Chacun y reconnaîtra ce timbre de voix humble et puissant, tremblant et imperturbable, qui parcourt l’œuvre entière de cet étrange taoïste, si différent et si proche de nous, en qui bien des lecteurs aujourd’hui se reconnaissent.
Citons un des textes récents de ce livre : « L’Être n’est-il pas cette musique / Qui depuis l’origine / cherche à se faite entendre / Qui attend / chaque instant de chaque jour / et chaque jour de toute vie / Que la main sache enfin toucher la lyre. »
Fiodor DOSTOÎEVSKI : Les frères Karamazov (Folio Classique)
Dernier grand roman de F. M. Dostoïevski (1821-1881) Les Frères Karamazov paraissent en revue de 1879 à 1880 dans Le Messager russe. À mesure des livraisons, le succès va grandissant, renforcé par les lectures qu'en donne l'écrivain aux soirées littéraires du moins dans le public car la presse réagit en fonction de ses convictions démocrates ou conservatrices. Les attentats terroristes se multiplient, les pendaisons aussi. L'empereur Alexandre II est déjà condamné par le Comité exécutif des révolutionnaires de Terre et Liberté. L'œuvre racontait la mise à mort du père, la rébellion sanglante des fils, et tentait de les conjurer. Elle venait à point nommé.

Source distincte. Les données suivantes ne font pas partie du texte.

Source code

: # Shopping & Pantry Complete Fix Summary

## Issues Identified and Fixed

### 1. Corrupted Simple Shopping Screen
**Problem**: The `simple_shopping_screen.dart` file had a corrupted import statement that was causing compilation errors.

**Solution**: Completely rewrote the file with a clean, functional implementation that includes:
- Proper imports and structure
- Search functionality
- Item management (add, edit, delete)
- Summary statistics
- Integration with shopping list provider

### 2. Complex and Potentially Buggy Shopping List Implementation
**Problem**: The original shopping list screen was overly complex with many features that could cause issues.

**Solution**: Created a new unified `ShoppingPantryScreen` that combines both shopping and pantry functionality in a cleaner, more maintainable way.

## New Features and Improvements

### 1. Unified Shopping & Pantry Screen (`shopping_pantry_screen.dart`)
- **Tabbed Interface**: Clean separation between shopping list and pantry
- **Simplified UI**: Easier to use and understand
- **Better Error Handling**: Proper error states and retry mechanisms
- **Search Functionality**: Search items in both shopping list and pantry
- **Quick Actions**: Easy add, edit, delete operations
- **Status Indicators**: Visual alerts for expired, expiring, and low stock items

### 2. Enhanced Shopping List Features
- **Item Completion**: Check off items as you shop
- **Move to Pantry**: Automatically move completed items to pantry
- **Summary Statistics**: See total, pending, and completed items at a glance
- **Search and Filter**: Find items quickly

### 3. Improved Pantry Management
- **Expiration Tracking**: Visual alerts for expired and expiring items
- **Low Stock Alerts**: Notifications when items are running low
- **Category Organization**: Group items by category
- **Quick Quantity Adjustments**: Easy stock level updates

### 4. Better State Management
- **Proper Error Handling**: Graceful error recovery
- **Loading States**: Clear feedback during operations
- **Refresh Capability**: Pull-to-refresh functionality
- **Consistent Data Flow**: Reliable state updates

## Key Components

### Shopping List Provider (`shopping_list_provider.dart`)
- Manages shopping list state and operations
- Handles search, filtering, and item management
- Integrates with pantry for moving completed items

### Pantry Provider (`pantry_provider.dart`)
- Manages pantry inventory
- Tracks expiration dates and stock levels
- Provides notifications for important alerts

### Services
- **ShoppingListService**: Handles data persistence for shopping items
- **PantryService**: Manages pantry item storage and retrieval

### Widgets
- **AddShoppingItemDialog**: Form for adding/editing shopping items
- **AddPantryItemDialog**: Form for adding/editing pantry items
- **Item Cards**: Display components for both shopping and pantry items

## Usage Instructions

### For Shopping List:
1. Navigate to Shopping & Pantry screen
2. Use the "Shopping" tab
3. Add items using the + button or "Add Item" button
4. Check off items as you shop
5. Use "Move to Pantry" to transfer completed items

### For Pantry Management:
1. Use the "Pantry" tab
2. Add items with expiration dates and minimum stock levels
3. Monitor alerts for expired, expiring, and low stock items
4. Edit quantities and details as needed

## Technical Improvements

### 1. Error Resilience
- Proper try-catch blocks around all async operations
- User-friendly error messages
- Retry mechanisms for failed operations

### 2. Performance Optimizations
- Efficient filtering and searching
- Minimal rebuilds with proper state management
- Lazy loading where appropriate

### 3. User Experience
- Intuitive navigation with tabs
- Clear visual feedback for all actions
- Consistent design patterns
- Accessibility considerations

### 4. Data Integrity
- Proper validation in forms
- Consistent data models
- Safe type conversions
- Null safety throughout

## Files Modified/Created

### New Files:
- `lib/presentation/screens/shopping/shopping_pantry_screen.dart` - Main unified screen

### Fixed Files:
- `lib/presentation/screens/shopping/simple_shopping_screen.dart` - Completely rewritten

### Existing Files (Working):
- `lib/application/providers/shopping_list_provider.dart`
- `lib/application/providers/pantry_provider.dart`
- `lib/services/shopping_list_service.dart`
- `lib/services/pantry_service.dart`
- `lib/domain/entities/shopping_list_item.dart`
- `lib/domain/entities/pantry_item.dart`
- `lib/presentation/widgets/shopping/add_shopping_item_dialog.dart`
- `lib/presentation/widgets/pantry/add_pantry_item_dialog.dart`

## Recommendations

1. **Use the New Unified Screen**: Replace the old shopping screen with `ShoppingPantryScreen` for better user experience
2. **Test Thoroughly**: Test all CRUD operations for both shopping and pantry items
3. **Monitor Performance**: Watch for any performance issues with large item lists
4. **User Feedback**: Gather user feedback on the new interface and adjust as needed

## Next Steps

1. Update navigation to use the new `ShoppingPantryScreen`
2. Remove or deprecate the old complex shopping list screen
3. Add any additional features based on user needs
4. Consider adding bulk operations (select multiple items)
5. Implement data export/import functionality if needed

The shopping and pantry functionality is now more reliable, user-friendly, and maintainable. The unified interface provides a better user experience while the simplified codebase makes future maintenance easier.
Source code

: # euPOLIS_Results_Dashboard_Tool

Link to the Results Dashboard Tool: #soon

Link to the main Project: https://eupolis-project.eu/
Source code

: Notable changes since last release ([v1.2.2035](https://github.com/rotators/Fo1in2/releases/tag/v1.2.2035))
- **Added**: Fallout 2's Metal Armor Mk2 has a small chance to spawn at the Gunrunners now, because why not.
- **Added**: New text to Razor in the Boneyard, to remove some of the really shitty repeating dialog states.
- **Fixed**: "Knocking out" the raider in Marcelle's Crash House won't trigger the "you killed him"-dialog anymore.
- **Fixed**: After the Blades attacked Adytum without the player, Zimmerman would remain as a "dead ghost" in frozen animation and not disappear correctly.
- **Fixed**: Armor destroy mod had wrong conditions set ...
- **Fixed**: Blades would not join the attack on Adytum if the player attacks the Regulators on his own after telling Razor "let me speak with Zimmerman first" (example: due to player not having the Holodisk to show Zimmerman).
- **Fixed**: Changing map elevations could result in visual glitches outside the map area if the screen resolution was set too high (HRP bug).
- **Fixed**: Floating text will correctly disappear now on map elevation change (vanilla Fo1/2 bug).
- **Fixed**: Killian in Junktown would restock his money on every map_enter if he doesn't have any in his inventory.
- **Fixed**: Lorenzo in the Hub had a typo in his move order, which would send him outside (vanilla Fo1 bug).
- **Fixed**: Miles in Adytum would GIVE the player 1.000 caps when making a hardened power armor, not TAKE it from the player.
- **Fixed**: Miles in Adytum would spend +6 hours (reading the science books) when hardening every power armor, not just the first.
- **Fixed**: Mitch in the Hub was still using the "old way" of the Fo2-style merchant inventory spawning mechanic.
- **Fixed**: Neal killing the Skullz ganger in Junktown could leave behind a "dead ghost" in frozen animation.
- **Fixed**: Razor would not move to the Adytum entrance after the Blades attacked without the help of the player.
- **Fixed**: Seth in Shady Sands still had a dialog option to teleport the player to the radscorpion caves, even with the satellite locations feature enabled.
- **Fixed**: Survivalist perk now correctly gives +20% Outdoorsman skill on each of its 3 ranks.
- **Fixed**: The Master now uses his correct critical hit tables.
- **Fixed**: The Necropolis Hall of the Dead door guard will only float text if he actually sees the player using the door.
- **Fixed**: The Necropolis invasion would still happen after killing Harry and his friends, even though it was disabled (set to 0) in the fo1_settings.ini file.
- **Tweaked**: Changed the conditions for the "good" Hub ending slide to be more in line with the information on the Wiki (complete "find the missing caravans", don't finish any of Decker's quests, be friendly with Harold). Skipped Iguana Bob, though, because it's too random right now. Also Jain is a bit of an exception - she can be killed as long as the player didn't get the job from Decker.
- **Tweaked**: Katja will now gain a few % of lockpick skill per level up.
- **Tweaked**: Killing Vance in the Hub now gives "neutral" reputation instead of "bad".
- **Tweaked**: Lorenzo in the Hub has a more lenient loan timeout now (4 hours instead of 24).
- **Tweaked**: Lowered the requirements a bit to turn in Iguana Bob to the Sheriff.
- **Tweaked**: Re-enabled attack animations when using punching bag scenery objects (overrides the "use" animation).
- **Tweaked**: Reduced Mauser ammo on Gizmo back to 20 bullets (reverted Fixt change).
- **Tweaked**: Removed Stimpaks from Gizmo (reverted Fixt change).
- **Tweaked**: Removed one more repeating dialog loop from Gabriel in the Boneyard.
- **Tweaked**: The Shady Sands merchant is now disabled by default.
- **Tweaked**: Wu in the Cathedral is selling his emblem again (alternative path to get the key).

Annie ERNAUX : Les années (Gallimard) Prix Nobel 2022
"La photo en noir et blanc d'une petite fille en maillot de bain foncé, sur une plage de galets. En fond, des falaises. Elle est assise sur un rocher plat, ses jambes robustes étendues bien droites devant elle, les bras en appui sur le rocher, les yeux fermés, la tête légèrement penchée, souriant. Une épaisse natte brune ramenée par-devant, l'autre laissée dans le dos.

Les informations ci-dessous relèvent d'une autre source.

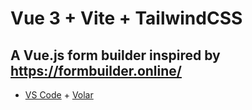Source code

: # Vue 3 + Vite + TailwindCSS

## A Vue.js form builder inspired by https://formbuilder.online/

- [VS Code](https://code.visualstudio.com/) + [Volar](https://marketplace.visualstudio.com/items?itemName=Vue.volar)
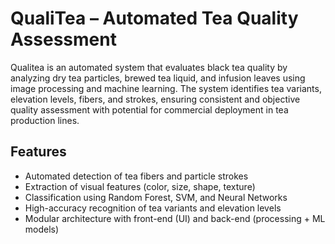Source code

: # QualiTea – Automated Tea Quality Assessment
Qualitea is an automated system that evaluates black tea quality by analyzing dry tea particles, brewed tea liquid, and infusion leaves using image processing and machine learning.
The system identifies tea variants, elevation levels, fibers, and strokes, ensuring consistent and objective quality assessment with potential for commercial deployment in tea production lines.

## Features
- Automated detection of tea fibers and particle strokes  
- Extraction of visual features (color, size, shape, texture)  
- Classification using Random Forest, SVM, and Neural Networks  
- High-accuracy recognition of tea variants and elevation levels  
- Modular architecture with front-end (UI) and back-end (processing + ML models) 
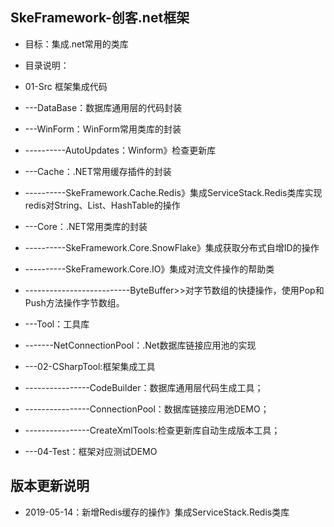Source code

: ##  SkeFramework-创客.net框架

 - 目标：集成.net常用的类库

 - 目录说明：

 - 01-Src 框架集成代码
 - ---DataBase：数据库通用层的代码封装
 - ---WinForm：WinForm常用类库的封装
 - ----------AutoUpdates：Winform》检查更新库
 - ---Cache：.NET常用缓存插件的封装
 - ----------SkeFramework.Cache.Redis》集成ServiceStack.Redis类库实现redis对String、List、HashTable的操作
 - ---Core：.NET常用类库的封装
 - ----------SkeFramework.Core.SnowFlake》集成获取分布式自增ID的操作
 - ----------SkeFramework.Core.IO》集成对流文件操作的帮助类
 - --------------------------ByteBuffer>>对字节数组的快捷操作，使用Pop和Push方法操作字节数组。
 - ---Tool：工具库
 - -------NetConnectionPool：.Net数据库链接应用池的实现
 - ---02-CSharpTool:框架集成工具
 - ----------------CodeBuilder：数据库通用层代码生成工具；
 - ----------------ConnectionPool：数据库链接应用池DEMO；
 - ----------------CreateXmlTools:检查更新库自动生成版本工具；
 - ---04-Test：框架对应测试DEMO
##  版本更新说明
 - 2019-05-14：新增Redis缓存的操作》集成ServiceStack.Redis类库
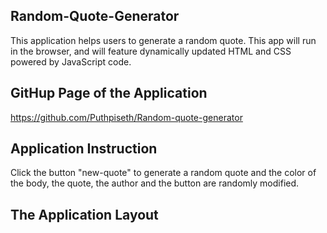 ## Random-Quote-Generator

This application helps users to generate a random quote. This app will run in the browser, and will feature dynamically updated HTML and CSS powered by JavaScript code.

## GitHup Page of the Application

https://github.com/Puthpiseth/Random-quote-generator

## Application Instruction

Click the button "new-quote" to generate a random quote and the color of the body, the quote, the author and the button are randomly modified.

## The Application Layout

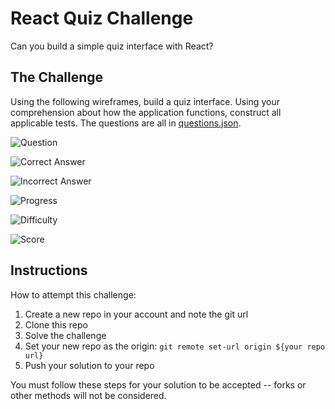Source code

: # React Quiz Challenge

Can you build a simple quiz interface with React?

## The Challenge

Using the following wireframes, build a quiz interface. Using your comprehension about how the application functions, construct all applicable tests. The questions are all in [questions.json](https://raw.githubusercontent.com/stexity/react-assessment/master/src/questions.json).

![Question](https://raw.githubusercontent.com/stexity/react-assessment/master/docs/wire-question.png)

![Correct Answer](https://raw.githubusercontent.com/stexity/react-assessment/master/docs/wire-answer-correct.png)

![Incorrect Answer](https://raw.githubusercontent.com/stexity/react-assessment/master/docs/wire-answer-incorrect.png)

![Progress](https://raw.githubusercontent.com/stexity/react-assessment/master/docs/wire-progress.png)

![Difficulty](https://raw.githubusercontent.com/stexity/react-assessment/master/docs/wire-difficulty.png)

![Score](https://raw.githubusercontent.com/stexity/react-assessment/master/docs/wire-score.png)

## Instructions

How to attempt this challenge:

1) Create a new repo in your account and note the git url
2) Clone this repo
3) Solve the challenge
4) Set your new repo as the origin: `git remote set-url origin ${your repo url}`
5) Push your solution to your repo

You must follow these steps for your solution to be accepted -- forks or other methods will not be considered.

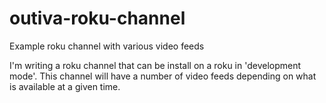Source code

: # outiva-roku-channel
Example roku channel with various video feeds


I'm writing a roku channel that can be install on a roku in 'development mode'. This channel will have a number of video feeds depending on what is available at a given time.


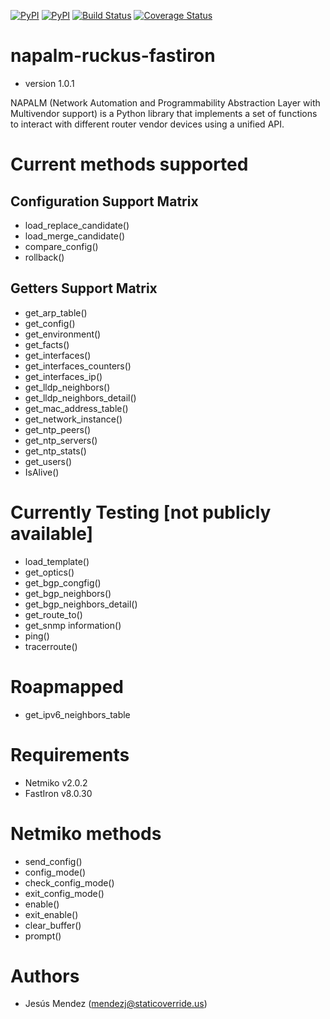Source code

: [![PyPI](https://img.shields.io/pypi/v/napalm-ruckus-fastiron.svg)](https://pypi.python.org/pypi/napalm-ruckus-fastiron)
[![PyPI](https://img.shields.io/pypi/dm/napalm-ruckus-fastiron.svg)](https://pypi.python.org/pypi/napalm-ruckus-fastiron)
[![Build Status](https://travis-ci.org/Static0verride/napalm-ruckus-fastiron.svg?branch=master)](https://travis-ci.org/Static0verride/napalm-ruckus-fastiron)
[![Coverage Status](https://coveralls.io/repos/github/napalm-automation/napalm-napalm-ruckus-fastiron/badge.svg?branch=master)](https://coveralls.io/github/napalm-automation/napalm-napalm-ruckus-fastiron)


# napalm-ruckus-fastiron
- version 1.0.1

NAPALM (Network Automation and Programmability Abstraction Layer with Multivendor support) is a Python library that implements a set of functions to interact with different router vendor devices using a unified API.

Current methods supported
=======

Configuration Support Matrix
-----------------------------------
- load_replace_candidate()
- load_merge_candidate()
- compare_config()
- rollback()

Getters Support Matrix
-----------------------------------
- get_arp_table()
- get_config()
- get_environment()
- get_facts()
- get_interfaces()
- get_interfaces_counters()
- get_interfaces_ip()
- get_lldp_neighbors()
- get_lldp_neighbors_detail()
- get_mac_address_table()
- get_network_instance()
- get_ntp_peers()
- get_ntp_servers()
- get_ntp_stats()
- get_users()
- IsAlive()

Currently Testing [not publicly available]
=======
- load_template()
- get_optics()
- get_bgp_congfig()
- get_bgp_neighbors()
- get_bgp_neighbors_detail()
- get_route_to()
- get_snmp information()
- ping()
- tracerroute()

Roapmapped
=======
- get_ipv6_neighbors_table

Requirements
=======
- Netmiko v2.0.2
- FastIron v8.0.30

Netmiko methods
=======
- send_config()
- config_mode()
- check_config_mode()
- exit_config_mode()
- enable()
- exit_enable()
- clear_buffer()
- prompt()

Authors
=======
 * Jesús Mendez ([mendezj@staticoverride.us](mailto:mendezj@staticoverride.us))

Tout révèle le désir de poser comme les stars dans Cinémonde ou la publicité d'Ambre solaire, d'échapper à son corps humiliant et sans importance de petite fille. Les cuisses plus claires, ainsi que le haut des bras, dessinent la forme d'une robe et indiquent le caractère exceptionnel, pour cette enfant, d'un séjour ou d'une sortie à la mer. La plage est déserte. Au dos : août 1949, Sotteville-sur-Mer".
Au travers de photos et de souvenirs laissés par les événements, les mots et les choses, Annie Ernaux donne à ressentir le passage des années, de l'après-guerre à aujourd'hui. En même temps, elle inscrit l'existence dans une forme nouvelle d'autobiographie, impersonnelle et collective.